As for the British, perhaps watching the way this whole thing is unfolding in the US will make them feel a little more European. After all, this is one of those crucial ways in which the UK is much closer to the continent than to America. And the British should be grateful for it.


Proud Brit said...

Great post. I think as much as we're angry that a British polititian would go on foreign media and tell lies about his own country, we're shocked that the US public would believe such BS. They really don't know anything about what goes on outside their own borders do they?

Anonymous said...

I think this twitter response is great, it's about time the British public stood up for British values.

Marc said...

I'll be the first to say that the NHS has some pretty serious problems, but Hannan's description is just ridiculous. Did he not think these lies would get back to his own country? The man is obsessed with America, why doesn't he just move there and become a citizen. Maybe we should revoke his British passport!

Jeff said...

As a Brit, its disappointing to see the NHS subjected to so much misinformed comment in the USA. My own experience is this - four years ago at age 64 I was diagnosed with Leukaemia, admitted to a NHS hospital and commenced treatment the same day. I received excellent in-patient care for a total of five months including a period in a critical ward with 24 hour one to one nurse supervision; if I had to pay the many thousands of pounds all this cost it would have ruined me financially. Even if I had medical insurance, I would have been concerned about running out of benefit. The only minor problem I had during the whole time was having to spend just one night on a bed in a treatment room rather than a ward. No human institution is perfect and the hospital's meals were far from Michelin five star, but the knowledge that good medical care is available without worrying about paying for it is a great comfort, even if waiting is sometimes involved.

John said...

A very intelligent article. Also, the Dutch system has mixed public and private health care options. On the whole, people in Germany and the Netherlands are very happy with these systems. They feature very humane care for the aged and everyone is covered.

Right-wingers often tout the US system as the best in the world. Depending how you define "best" there is a certain truth to this statement. It is true, that wealthy dictators from many countries come here to get treated with the best high-tech medicene in the world. Having stolen money from their own people, they can afford the high quality, high-tech US medicene.

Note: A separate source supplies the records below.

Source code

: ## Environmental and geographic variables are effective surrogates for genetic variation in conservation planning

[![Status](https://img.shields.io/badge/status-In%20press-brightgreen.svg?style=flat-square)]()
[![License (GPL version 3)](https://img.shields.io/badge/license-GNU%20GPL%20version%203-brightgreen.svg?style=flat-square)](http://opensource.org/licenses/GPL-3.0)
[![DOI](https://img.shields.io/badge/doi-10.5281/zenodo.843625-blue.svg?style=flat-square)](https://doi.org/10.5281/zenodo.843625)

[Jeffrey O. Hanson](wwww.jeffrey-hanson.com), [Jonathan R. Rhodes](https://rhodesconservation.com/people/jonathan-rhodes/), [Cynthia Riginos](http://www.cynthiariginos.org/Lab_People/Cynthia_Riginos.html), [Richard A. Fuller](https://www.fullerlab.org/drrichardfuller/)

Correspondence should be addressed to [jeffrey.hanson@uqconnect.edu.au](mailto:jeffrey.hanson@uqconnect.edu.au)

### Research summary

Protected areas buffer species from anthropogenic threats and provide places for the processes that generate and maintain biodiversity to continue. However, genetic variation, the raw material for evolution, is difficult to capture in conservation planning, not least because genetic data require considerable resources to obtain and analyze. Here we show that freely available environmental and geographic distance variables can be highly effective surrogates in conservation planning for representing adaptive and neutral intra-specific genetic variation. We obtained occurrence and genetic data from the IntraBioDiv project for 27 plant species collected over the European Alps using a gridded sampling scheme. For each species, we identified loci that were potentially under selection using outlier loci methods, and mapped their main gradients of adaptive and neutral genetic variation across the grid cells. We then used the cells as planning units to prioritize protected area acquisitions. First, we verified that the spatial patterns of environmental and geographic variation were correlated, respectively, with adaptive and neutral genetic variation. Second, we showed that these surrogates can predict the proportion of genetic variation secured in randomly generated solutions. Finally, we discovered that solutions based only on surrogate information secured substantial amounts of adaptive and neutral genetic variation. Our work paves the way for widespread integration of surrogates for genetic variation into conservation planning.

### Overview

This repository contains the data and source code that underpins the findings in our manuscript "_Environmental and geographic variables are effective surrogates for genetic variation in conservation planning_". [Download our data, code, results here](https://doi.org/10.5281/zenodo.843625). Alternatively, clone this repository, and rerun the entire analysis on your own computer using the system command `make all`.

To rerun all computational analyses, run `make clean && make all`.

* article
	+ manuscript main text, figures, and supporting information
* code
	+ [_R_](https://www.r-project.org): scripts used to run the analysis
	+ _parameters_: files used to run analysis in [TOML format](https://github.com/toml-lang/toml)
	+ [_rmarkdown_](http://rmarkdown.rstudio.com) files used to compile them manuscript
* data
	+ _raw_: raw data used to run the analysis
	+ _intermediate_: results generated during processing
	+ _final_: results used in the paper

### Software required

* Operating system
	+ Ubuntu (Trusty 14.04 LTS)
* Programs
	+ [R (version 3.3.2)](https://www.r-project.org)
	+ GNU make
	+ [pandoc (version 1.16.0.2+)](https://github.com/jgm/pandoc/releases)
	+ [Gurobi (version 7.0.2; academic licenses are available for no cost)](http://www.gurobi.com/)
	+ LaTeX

But this precisely illustrates in what way the US does not have the best medicene in the world. If a large percentage of people do not have access to basic medicene because of being uninsured, under-insured or their insurance has reached its maximum life-time coverage, what good does it do them not to be able to afford these services?

Of course, one can argue that you don't care about other people, and say you are satisfied because your insurance is good and you have enough money to pay for extra services, but in the long run society pays for people who do not get basic services when they end up in the emergency room because their conditions have worsened to a life-threatening stage.